INVASÃO COLONIAL MEU CORPO NOSSO TERRITÓRIO
A obra foi produzida por meio de diversas imersões em uma aldeia da etnia Guarani Mbya, que sofre constantemente ataques de homens armados. Foram fotografados indígenas da aldeia e colocados digitalmente coletes à prova de balas com o nome de sua etnia. A aldeia resiste há dois anos sem água e luz à beira do rio Guaíba, isolada por uma cerca e seguranças fortemente armados. São ameaçados e intimidados diariamente com tiros, gritos e deboches. Divido aqui o relato do Cacique Karai Mirim: “por volta das 20 h, escutamos um forte barulho na mata. Ouvimos gritos em volta das barracas e saímos em grupos. De frente para nós, cinco homens empunhavam armas de fogo. Nos mandavam sair ou morreríamos. Então Timóteo falou: ‘Apontar a arma para mim é fácil, qualquer um pode fazer isso. Mas você não pode apontar sua arma para aquilo que acredito. Nem você nem ninguém. Queria ver você apontar uma arma para o vento, o sol, a chuva, as estrelas. Isso você nunca vai conseguir’”.

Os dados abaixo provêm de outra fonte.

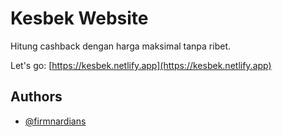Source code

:# Kesbek Website

Hitung cashback dengan harga maksimal tanpa ribet.

Let's go: [https://kesbek.netlify.app](https://kesbek.netlify.app)

## Authors

-   [@firmnardians](https://github.com/firmnardians)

LIMPEZA ESPIRITUAL COLONIAL
“Subir para a morada celestial rasgando a alma sem nenhuma gota de sangue”. São roupas recolhidas de crianças indígenas junto a seus nomes espirituais de crianças, pois são a fonte da felicidade. É sobre essa relação, essas fronteiras que o homem branco tenta criar. Essa cerca tenta separar classes, o lado étnico, a verdade. Essa cerca tenta contar outra história, pois existem diversas histórias, mas o homem branco sempre escolheu a história que queria contar. Hoje as comunidades estão reduzidas, perto de lavouras do agronegócio, respirando veneno e lutando e resistindo contra a entrada feroz dos costumes ocidentais dentro da comunidade. A cerca que rodeia as aldeias ameaça, assusta, amedronta. Essa cerca serve para impedir que a comunidade acesse uma terra que foi dela. Esse tipo de separação tenta fazer essa limpeza que o homem ocidental acredita, é sua maneira de apagar a história, reduzir, humilhar até fazer desaparecer. Então essa provocação das camisetas de crianças nas cercas com seus nomes celestiais confronta essa limpeza colonial com o lado espiritual.
CASA DE REZA OPY
São pinturas e costura sobre lonas usadas em barracas de acampamentos indígenas de beira de estrada. A importância dessas lonas é explicitada em um relato do cacique: “A vida aqui é muito difícil. Estamos à margem e encurralados entre a cerca e a estrada. Eu sou cacique aqui, meu nome é Karai Mirim. Sou cacique de uma aldeia que ainda não tem nome. A primeira coisa quando chegamos aqui e quando se chega a um acampamento é a construção de casas. A matéria-prima é a lona. A lona preta. A lona dos acampamentos à beira de estrada. É ela que abriga nossos sonhos e sustenta nossa lealdade. E mostra a nossa resistência e nossa esperança de que há de haver um bom lugar para morar.”
ÁREA INDÍGENA
Esta obra fala muito dessa pendulação que acontece aqui em Porto Alegre, sobre as aldeias que se encontram nas periferias da cidade e precisam viajar até o centro para vender seu artesanato, sua única forma de sustento. Nesse contexto de idas e vindas, a comunidade começou a ser atacada e tentaram retirá-la das calçadas. Começou a ficar tão forte essa coisa das expulsões que a comunidade estava com muito medo desse enfrentamento. Apesar de o centro de Porto Alegre ser uma antiga aldeia indígena, seria um pouco utópico falar que Porto Alegre é terra indígena. Na criação da obra, até cogitei essa coisa da terra, mas o que mais se relacionava com os fatos era a palavra “área”. Então eu demarquei o centro colando esses cartazes. Saiu nos jornais e na televisão o questionamento do que queria dizer aqueles cartazes. Alguns lojistas pensaram que era uma lei municipal, outros acreditaram que haveria uma invasão indígena. O mais importante é que, em suas idas ao centro, a comunidade se colocava embaixo dos cartazes, ocupava o espaço demarcado e a obra ficava completa. Eu fui investigado pela Polícia Federal e detido. O que estava em questão no julgamento não era colar os cartazes, mas o modo de pensar, proclamar a área indígena. Depois o caso foi arquivado.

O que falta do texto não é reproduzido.